Some of her former constituents, whose quality of life suffered with every bribe Kenny took, will remain displeased with her relatively short stay at Camp Cupcake.

For these taxpayers, a longer term in a tougher lockup -- one that would, to borrow a quote from the money-grubbing Kenny, have had her "on my knees begging" for mercy and routine comforts from her fellow inmates -- would have been much preferable.

After all, the "cooperation" Kenny offered in exchange for pleading guilty was nearly worthless to the government's cases. She famously testified that a bout with vertigo had caused her to forget many details about her corrupt activities. She angrily asserted that she had suffered penalty enough for her crimes, even as prosecutors gave her VIP treatment at the federal courthouse, allowing her to avoid the media and the public.

Kenny's sentencing was delayed years because prosecutors said her testimony was crucial to their corruption case against real estate consultant Donald Davidson. But the jurors who heard the Davidson case this summer deadlocked on 18 of the 24 counts against him because they questioned Kenny's credibility.

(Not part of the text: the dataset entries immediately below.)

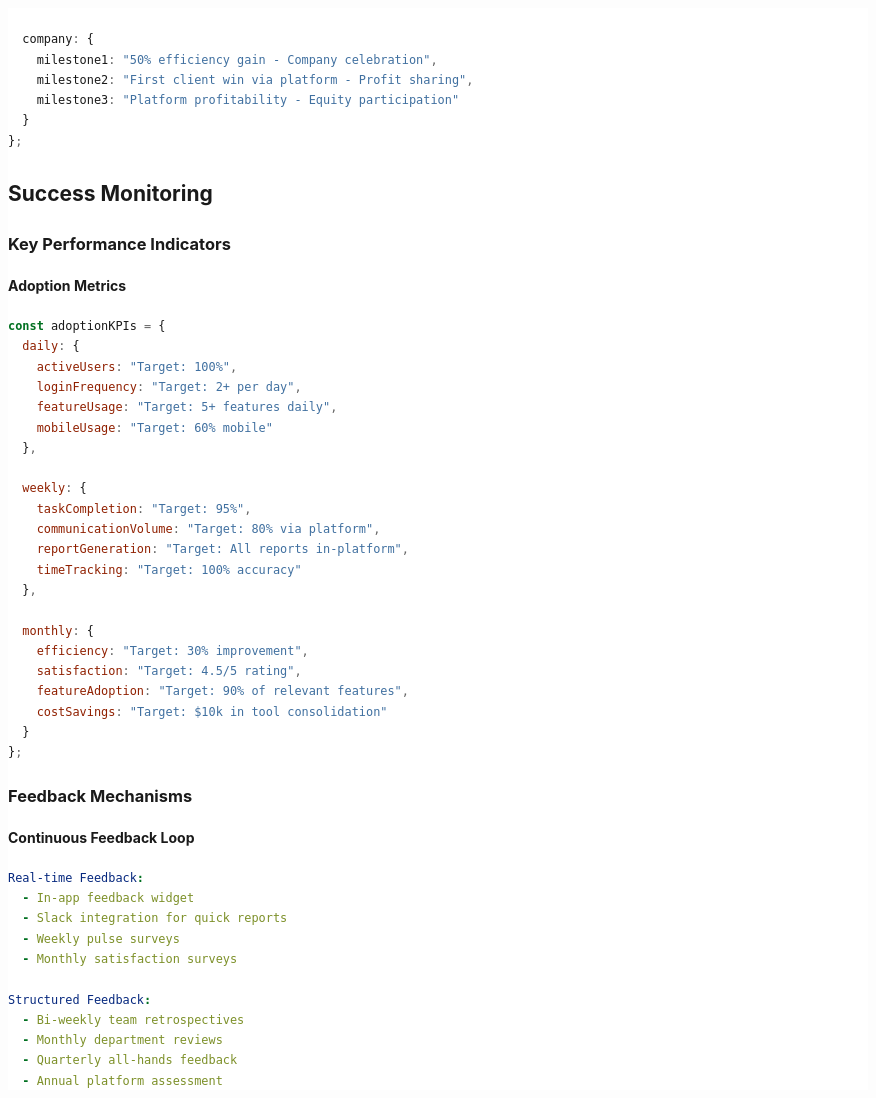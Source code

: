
 ```typescript
  
  company: {
    milestone1: "50% efficiency gain - Company celebration",
    milestone2: "First client win via platform - Profit sharing",
    milestone3: "Platform profitability - Equity participation"
  }
};
```

## Success Monitoring

### Key Performance Indicators

#### Adoption Metrics
```javascript
const adoptionKPIs = {
  daily: {
    activeUsers: "Target: 100%",
    loginFrequency: "Target: 2+ per day",
    featureUsage: "Target: 5+ features daily",
    mobileUsage: "Target: 60% mobile"
  },
  
  weekly: {
    taskCompletion: "Target: 95%",
    communicationVolume: "Target: 80% via platform",
    reportGeneration: "Target: All reports in-platform",
    timeTracking: "Target: 100% accuracy"
  },
  
  monthly: {
    efficiency: "Target: 30% improvement",
    satisfaction: "Target: 4.5/5 rating",
    featureAdoption: "Target: 90% of relevant features",
    costSavings: "Target: $10k in tool consolidation"
  }
};
```

### Feedback Mechanisms

#### Continuous Feedback Loop
```yaml
Real-time Feedback:
  - In-app feedback widget
  - Slack integration for quick reports
  - Weekly pulse surveys
  - Monthly satisfaction surveys

Structured Feedback:
  - Bi-weekly team retrospectives
  - Monthly department reviews
  - Quarterly all-hands feedback
  - Annual platform assessment
```
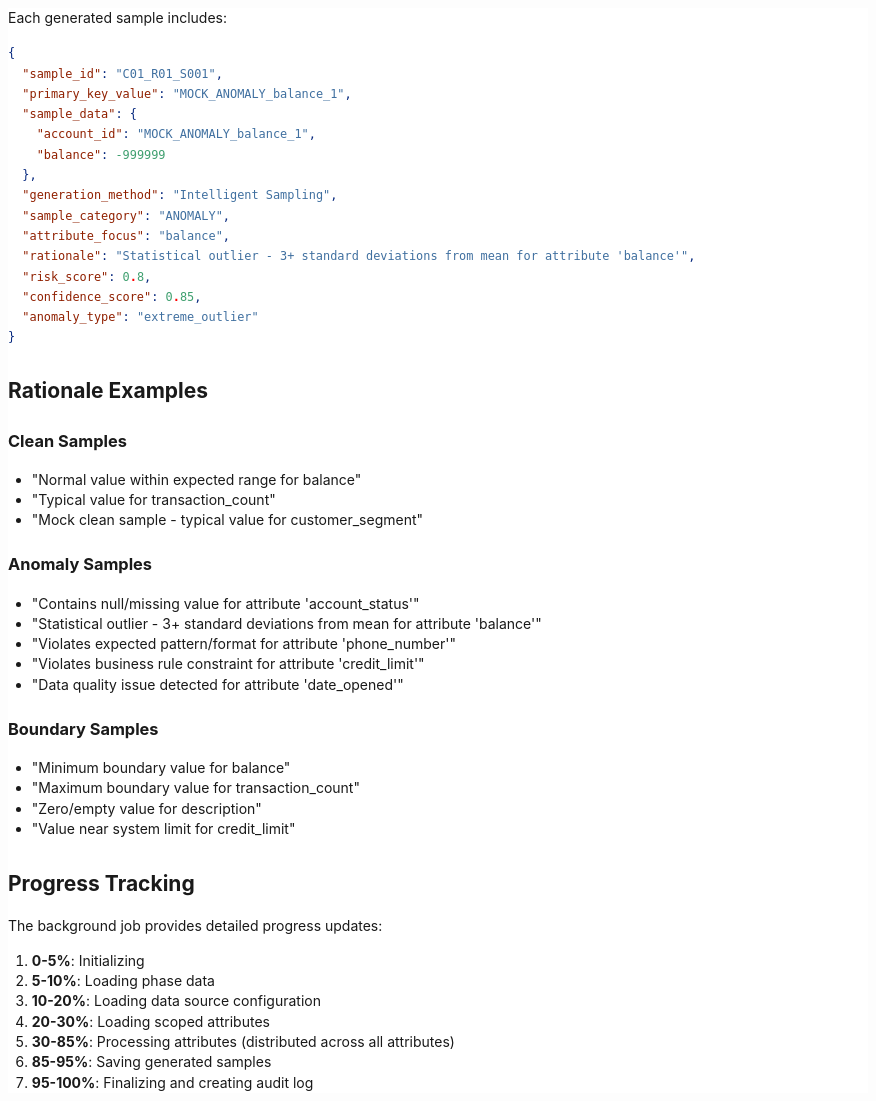 Each generated sample includes:

```json
{
  "sample_id": "C01_R01_S001",
  "primary_key_value": "MOCK_ANOMALY_balance_1",
  "sample_data": {
    "account_id": "MOCK_ANOMALY_balance_1",
    "balance": -999999
  },
  "generation_method": "Intelligent Sampling",
  "sample_category": "ANOMALY",
  "attribute_focus": "balance",
  "rationale": "Statistical outlier - 3+ standard deviations from mean for attribute 'balance'",
  "risk_score": 0.8,
  "confidence_score": 0.85,
  "anomaly_type": "extreme_outlier"
}
```

## Rationale Examples

### Clean Samples
- "Normal value within expected range for balance"
- "Typical value for transaction_count"
- "Mock clean sample - typical value for customer_segment"

### Anomaly Samples
- "Contains null/missing value for attribute 'account_status'"
- "Statistical outlier - 3+ standard deviations from mean for attribute 'balance'"
- "Violates expected pattern/format for attribute 'phone_number'"
- "Violates business rule constraint for attribute 'credit_limit'"
- "Data quality issue detected for attribute 'date_opened'"

### Boundary Samples
- "Minimum boundary value for balance"
- "Maximum boundary value for transaction_count"
- "Zero/empty value for description"
- "Value near system limit for credit_limit"

## Progress Tracking

The background job provides detailed progress updates:

1. **0-5%**: Initializing
2. **5-10%**: Loading phase data
3. **10-20%**: Loading data source configuration
4. **20-30%**: Loading scoped attributes
5. **30-85%**: Processing attributes (distributed across all attributes)
6. **85-95%**: Saving generated samples
7. **95-100%**: Finalizing and creating audit log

Then, when Kenny finally appeared before U.S. District Judge Kent Dawson to learn her fate, she offered no apology for her years of wrongdoing.

If anyone deserved to be shamed to tears, to be shown no leniency at all, it was the icy, defiant Kenny.

But for those who justifiably questioned whether Kenny would ever see the inside of a prison cell, Tuesday's news was heartening. Kenny will no longer have the ability to freely spend her bribe money, much of which she was allowed to keep as a result of her guilty plea. Instead of sleeping in her posh, million-dollar home (paid for in part with her ill-gotten loot), she'll be bedding down with another felon for the next 21/2 years.

And the book isn't closed on Kenny -- not by a long shot. The IRS is all over her assets. As the Review-Journal reported Sunday, she is being sued by a man who alleges she and other corrupt county officials unlawfully torpedoed his plans for a new strip club in 2001 at the behest of competing strip club owner -- and imprisoned briber -- Michael Galardi.

Kenny's days evading justice are done. And when she emerges from prison in 2010, she'll learn anew that although crime can pay quite a nice salary, karma's a bear.